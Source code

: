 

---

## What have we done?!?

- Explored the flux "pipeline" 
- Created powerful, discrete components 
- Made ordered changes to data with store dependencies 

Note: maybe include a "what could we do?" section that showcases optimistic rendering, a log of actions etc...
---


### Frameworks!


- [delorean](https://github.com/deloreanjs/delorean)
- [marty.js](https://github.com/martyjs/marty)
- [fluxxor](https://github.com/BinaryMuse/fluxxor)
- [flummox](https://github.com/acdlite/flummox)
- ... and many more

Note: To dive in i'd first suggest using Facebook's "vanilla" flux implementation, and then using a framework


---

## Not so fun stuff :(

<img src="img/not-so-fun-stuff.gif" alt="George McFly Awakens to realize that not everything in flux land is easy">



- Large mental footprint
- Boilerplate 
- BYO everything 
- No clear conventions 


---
--- --- ---
» **Exercise**: Collect, from the material above, every line containing the word "that".

» **Output for this exercise**:
Note: maybe include a "what could we do?" section that showcases optimistic rendering, a log of actions etc...
<img src="img/not-so-fun-stuff.gif" alt="George McFly Awakens to realize that not everything in flux land is easy">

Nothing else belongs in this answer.